-- GOAL OF THE EXERCISE --
Reproduce the listing below from the line with "do fígado |" to the line with "Dimensão Série & 122 \\", both lines included, character for character, minus any pictures.

-- EXCERPTED DATA --
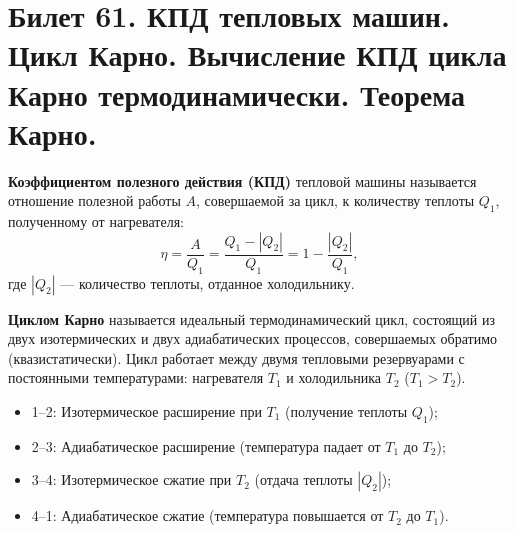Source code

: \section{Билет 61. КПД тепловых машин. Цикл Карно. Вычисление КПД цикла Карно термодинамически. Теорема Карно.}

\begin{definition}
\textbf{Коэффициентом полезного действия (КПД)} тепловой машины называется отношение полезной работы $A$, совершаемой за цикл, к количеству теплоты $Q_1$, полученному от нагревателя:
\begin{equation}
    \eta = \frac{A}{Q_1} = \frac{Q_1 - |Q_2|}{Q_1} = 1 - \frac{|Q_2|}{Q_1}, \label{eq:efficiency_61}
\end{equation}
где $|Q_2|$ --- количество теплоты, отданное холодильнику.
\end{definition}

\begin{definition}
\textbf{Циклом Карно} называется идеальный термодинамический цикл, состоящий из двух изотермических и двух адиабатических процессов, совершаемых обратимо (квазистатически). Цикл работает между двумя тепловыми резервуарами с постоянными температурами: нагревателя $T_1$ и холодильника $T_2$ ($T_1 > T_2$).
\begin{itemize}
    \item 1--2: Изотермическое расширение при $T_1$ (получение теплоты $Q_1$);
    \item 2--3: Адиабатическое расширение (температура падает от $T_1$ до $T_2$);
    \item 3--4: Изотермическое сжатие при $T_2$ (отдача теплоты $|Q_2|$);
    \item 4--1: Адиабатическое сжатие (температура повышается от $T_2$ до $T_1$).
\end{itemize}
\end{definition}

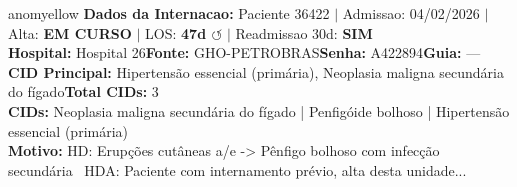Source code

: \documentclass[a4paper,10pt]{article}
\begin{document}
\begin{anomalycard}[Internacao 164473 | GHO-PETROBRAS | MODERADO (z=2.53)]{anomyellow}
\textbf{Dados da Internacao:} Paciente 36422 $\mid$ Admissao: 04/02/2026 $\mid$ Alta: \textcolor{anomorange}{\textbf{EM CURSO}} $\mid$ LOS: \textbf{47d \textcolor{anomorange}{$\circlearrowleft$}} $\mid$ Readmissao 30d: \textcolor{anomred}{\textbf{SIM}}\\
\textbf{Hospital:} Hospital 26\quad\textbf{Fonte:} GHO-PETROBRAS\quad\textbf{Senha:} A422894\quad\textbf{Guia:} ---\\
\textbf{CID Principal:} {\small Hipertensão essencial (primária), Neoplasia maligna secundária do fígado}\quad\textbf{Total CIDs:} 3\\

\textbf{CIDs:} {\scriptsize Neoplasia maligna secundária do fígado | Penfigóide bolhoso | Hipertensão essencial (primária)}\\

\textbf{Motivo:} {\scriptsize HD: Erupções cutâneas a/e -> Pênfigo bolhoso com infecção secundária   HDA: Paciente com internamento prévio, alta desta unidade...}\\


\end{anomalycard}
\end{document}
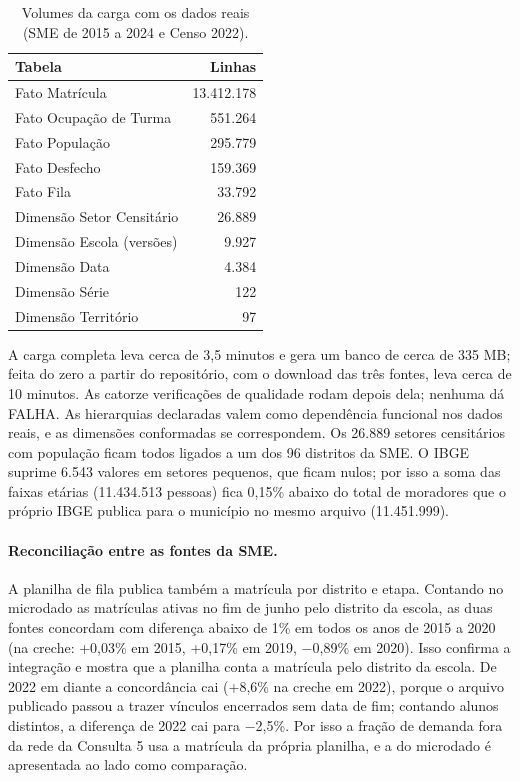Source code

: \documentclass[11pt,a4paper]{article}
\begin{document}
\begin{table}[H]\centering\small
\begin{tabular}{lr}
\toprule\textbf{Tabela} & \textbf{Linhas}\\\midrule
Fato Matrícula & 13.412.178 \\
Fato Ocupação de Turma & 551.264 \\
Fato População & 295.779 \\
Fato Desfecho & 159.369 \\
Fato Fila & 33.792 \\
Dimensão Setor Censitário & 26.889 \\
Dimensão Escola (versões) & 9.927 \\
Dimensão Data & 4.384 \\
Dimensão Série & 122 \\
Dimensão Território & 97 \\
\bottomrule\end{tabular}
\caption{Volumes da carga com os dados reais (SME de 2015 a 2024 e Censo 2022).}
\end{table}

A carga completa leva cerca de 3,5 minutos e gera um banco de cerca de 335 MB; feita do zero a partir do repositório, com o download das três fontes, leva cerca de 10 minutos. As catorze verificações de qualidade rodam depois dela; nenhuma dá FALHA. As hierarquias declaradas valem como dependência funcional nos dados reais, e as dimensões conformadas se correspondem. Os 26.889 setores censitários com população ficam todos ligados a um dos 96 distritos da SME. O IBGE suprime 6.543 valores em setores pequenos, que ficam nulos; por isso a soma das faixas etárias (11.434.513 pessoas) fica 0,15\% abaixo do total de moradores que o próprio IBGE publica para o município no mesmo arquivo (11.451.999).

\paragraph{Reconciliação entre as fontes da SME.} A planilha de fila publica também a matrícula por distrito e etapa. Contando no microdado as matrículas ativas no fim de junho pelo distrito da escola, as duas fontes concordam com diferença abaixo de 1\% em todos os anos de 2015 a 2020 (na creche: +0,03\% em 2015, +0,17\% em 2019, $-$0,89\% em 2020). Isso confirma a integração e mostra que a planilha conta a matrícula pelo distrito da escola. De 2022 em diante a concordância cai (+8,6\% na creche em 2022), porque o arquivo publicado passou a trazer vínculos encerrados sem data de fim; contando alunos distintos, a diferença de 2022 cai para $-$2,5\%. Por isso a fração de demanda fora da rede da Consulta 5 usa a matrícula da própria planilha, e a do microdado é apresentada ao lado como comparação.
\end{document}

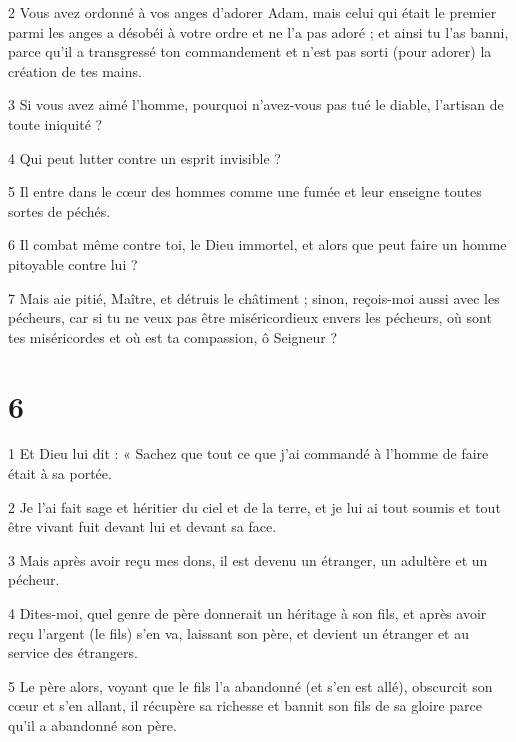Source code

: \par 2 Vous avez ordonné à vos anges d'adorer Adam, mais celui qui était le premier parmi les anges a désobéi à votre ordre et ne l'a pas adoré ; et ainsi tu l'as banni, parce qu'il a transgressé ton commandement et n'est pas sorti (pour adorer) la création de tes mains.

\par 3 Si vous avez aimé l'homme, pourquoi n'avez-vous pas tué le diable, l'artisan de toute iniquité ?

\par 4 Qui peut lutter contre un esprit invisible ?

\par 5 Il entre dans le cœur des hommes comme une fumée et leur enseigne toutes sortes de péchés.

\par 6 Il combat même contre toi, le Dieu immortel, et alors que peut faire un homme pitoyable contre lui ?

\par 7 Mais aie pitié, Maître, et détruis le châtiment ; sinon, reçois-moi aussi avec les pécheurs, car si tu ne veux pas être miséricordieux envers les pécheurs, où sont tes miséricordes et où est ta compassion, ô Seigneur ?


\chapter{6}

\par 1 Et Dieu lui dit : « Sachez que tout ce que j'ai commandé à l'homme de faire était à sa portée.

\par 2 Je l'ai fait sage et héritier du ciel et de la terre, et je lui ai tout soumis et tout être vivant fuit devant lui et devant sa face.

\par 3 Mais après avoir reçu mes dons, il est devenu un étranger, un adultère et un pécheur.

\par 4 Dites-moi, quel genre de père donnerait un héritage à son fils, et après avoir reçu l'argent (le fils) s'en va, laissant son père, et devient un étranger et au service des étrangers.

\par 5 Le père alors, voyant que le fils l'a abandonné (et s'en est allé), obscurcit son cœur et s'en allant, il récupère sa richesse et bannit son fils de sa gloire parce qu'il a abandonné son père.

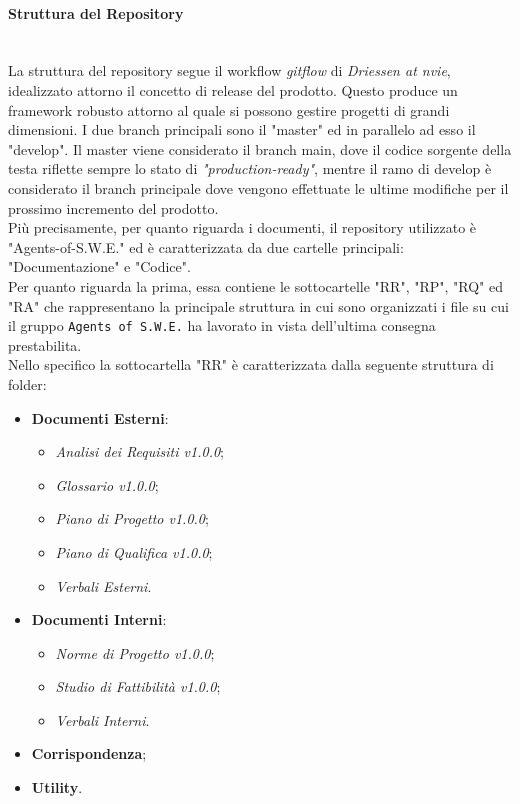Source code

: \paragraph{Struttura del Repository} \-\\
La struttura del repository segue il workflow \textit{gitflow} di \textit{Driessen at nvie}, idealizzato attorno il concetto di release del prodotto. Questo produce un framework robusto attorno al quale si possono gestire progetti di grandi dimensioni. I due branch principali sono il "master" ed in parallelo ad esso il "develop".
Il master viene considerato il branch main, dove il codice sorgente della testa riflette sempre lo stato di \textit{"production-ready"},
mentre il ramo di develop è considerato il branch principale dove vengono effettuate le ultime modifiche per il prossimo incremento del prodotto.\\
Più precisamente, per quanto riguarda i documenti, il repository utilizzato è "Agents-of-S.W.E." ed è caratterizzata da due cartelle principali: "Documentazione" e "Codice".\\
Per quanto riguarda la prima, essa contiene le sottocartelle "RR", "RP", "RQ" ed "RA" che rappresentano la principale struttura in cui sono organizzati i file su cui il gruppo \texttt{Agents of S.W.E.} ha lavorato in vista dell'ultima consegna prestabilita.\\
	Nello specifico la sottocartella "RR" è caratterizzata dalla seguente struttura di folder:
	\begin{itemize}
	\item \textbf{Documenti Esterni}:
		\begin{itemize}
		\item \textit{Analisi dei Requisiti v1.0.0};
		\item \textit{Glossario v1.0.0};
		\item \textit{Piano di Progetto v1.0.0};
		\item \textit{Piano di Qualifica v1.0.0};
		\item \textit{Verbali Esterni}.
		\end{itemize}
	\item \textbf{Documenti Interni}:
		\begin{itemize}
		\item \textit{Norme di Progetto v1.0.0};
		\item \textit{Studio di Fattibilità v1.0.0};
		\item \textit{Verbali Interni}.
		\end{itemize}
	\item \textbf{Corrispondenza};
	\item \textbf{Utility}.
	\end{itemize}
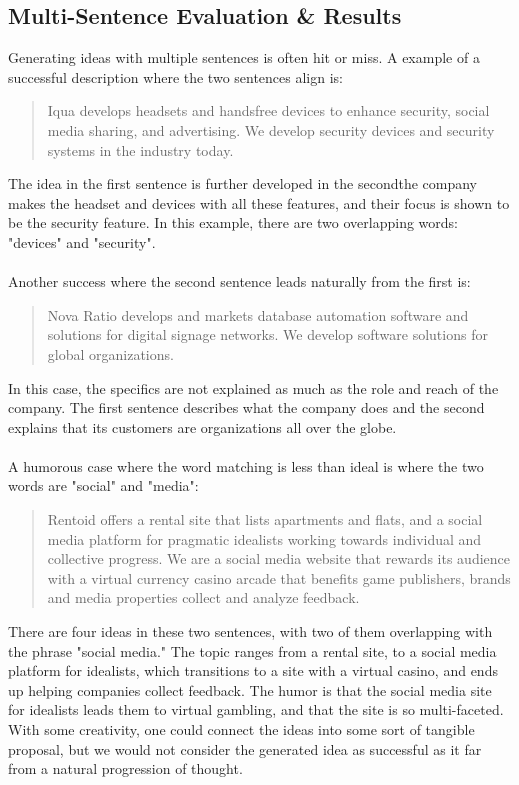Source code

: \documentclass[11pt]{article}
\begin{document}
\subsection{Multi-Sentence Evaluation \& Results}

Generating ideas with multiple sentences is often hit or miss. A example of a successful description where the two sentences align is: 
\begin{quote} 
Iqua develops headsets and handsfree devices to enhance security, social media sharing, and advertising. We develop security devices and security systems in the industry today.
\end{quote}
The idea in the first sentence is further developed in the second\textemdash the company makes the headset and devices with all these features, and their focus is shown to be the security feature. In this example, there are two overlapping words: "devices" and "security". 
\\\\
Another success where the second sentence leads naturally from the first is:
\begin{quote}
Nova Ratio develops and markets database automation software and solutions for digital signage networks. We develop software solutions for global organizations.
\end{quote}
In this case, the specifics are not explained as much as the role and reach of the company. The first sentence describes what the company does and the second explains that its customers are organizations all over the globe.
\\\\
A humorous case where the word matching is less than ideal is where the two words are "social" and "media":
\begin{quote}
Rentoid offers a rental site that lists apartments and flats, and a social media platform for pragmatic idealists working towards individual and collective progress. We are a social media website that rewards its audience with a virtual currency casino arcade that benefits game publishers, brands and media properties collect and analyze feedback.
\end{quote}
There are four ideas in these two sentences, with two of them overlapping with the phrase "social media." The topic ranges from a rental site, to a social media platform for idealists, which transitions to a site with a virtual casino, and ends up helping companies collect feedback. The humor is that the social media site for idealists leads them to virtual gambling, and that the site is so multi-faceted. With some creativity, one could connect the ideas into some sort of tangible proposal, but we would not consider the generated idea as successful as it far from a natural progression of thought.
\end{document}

-- YOUR SOLUTION --
\textbf{CIDs:} {\scriptsize Neoplasia maligna secundária do fígado | Penfigóide bolhoso | Hipertensão essencial (primária)}\\

\textbf{Motivo:} {\scriptsize HD: Erupções cutâneas a/e -> Pênfigo bolhoso com infecção secundária   HDA: Paciente com internamento prévio, alta desta unidade...}\\


\end{anomalycard}
\end{document}
Source code

: \documentclass[11pt,a4paper]{article}
\begin{document}
\begin{table}[H]\centering\small
\begin{tabular}{lr}
\toprule\textbf{Tabela} & \textbf{Linhas}\\\midrule
Fato Matrícula & 13.412.178 \\
Fato Ocupação de Turma & 551.264 \\
Fato População & 295.779 \\
Fato Desfecho & 159.369 \\
Fato Fila & 33.792 \\
Dimensão Setor Censitário & 26.889 \\
Dimensão Escola (versões) & 9.927 \\
Dimensão Data & 4.384 \\
Dimensão Série & 122 \\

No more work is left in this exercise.